Zihniniz geçmişin kıvrımlarında dolanmaktan yorulmadı mı?
Yaptıklarınızı, yapamadıklarınızı, söylediklerinizi her gün yeniden önünüze sıralayıp pişmanlık
duygusu yaşamaktan… Kendinizi eksik, suçlu hissetmekten yorulmadınız mı?

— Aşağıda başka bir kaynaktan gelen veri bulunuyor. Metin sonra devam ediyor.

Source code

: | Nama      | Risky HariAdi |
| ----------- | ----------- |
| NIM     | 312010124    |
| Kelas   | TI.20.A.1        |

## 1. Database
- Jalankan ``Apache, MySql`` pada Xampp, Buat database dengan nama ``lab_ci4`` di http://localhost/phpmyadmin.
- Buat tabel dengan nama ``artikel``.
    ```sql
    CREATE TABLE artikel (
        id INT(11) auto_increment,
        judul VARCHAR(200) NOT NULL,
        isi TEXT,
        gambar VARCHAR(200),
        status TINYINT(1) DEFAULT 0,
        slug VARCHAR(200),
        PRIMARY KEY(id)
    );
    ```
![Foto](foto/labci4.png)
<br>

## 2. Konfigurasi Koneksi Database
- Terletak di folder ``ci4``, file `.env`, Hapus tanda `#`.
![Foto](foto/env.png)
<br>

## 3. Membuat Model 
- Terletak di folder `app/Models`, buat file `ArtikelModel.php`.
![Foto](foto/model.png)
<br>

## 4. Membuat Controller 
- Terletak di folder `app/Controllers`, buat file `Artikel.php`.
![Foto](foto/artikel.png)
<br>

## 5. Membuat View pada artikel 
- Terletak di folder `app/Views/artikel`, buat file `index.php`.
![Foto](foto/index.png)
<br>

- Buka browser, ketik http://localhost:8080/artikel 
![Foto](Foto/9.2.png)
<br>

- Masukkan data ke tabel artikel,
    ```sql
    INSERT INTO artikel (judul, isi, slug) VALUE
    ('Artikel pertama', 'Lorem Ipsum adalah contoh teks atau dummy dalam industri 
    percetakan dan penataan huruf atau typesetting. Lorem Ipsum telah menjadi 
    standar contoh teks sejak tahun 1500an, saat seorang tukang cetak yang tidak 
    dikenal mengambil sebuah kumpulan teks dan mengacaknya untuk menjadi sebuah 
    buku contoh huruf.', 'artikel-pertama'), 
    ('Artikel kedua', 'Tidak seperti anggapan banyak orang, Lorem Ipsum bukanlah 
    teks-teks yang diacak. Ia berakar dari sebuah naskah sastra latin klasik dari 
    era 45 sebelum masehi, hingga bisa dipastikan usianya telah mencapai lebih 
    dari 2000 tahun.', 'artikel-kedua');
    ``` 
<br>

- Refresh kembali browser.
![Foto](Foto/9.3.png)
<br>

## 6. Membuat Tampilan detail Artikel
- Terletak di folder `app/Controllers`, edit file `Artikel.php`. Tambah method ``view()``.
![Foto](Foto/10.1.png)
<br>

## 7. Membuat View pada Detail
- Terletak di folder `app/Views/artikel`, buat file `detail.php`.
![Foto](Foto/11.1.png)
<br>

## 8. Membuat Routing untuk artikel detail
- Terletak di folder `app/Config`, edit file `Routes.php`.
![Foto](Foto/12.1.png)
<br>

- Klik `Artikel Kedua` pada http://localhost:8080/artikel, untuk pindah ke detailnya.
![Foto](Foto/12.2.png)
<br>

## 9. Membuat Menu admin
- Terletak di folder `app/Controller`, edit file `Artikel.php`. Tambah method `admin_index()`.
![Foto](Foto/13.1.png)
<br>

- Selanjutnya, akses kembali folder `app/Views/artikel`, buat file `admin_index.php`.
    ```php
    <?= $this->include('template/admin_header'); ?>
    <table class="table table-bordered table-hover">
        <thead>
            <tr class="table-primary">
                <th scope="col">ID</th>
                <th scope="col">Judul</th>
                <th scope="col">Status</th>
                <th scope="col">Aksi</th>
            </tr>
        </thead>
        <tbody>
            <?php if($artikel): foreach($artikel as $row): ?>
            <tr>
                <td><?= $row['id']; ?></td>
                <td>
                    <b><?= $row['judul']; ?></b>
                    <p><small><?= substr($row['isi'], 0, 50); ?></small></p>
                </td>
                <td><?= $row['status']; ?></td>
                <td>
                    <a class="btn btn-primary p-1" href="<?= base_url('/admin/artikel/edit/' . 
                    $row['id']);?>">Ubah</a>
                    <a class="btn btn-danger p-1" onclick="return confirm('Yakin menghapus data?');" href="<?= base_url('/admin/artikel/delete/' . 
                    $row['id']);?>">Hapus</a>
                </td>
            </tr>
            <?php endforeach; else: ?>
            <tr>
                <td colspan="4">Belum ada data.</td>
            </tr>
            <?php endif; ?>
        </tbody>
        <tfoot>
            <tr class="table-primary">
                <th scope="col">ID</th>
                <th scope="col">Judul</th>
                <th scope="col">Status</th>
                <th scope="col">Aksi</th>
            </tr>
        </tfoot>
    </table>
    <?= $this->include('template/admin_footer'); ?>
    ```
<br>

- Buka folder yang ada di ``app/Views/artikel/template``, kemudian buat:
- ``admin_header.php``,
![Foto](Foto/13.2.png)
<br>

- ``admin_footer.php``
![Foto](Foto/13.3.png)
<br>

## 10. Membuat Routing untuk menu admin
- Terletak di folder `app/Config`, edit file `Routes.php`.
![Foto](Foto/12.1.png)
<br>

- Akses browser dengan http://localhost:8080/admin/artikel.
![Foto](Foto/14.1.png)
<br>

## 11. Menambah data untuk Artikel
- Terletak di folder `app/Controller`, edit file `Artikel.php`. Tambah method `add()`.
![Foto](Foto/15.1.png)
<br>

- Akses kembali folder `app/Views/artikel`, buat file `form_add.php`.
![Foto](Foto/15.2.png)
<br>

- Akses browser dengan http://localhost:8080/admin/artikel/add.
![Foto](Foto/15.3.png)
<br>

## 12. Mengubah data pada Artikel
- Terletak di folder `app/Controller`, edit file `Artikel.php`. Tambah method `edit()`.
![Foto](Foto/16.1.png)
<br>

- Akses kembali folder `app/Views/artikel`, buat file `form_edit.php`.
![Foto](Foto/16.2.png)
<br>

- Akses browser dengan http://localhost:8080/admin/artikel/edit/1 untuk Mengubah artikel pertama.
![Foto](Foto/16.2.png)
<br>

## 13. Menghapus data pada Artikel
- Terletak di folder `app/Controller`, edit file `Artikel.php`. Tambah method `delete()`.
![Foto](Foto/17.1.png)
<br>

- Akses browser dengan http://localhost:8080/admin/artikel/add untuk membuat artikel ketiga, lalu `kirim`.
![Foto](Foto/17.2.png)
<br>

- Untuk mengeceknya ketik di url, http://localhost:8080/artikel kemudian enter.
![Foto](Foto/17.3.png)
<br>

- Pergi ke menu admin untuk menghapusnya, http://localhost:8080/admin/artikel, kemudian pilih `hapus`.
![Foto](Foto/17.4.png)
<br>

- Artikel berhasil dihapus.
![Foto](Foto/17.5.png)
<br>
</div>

Oysa geçmiş bitti, gitti değiştiremezsiniz. Yaşadığınız her şeyi ve herkesi selamlayın son bir kez, size
öğrettiği şeyler için teşekkür edin. Geleceğiniz için de endişe etmeyin. Yarınların ne getireceğini
bilmiyoruz. Gelecek hesapları bitmek bilmiyor ve durmadan
‘’ dırdır ‘’ ederek bugünümüzü yiyor.
‘’ Depresyondaysanız, geçmişte yaşıyorsunuz ama eğer huzurluysanız, şu anda yaşıyorsunuz ‘’ diyor
Lau Tzu.
Farkındalıklarımızı arttırarak hem geçmişle, hem de geleceğimizle barışabiliriz.
Geçmiş, yaşandı ve bitti. Gelecek henüz yok. Şimdi var ve şimdi, şu anda her şey mümkün.
Bütün semavi dinlerde, kadim toplulukların öğretilerinde zaman
kavramından bahsedilir.
Arifler ‘’ tasavvuf, zamanın ilmini bilmektir ‘’ derler.
Sufiler ‘’ Dem bu demdir bu dem ‘’ derken andan bahseder.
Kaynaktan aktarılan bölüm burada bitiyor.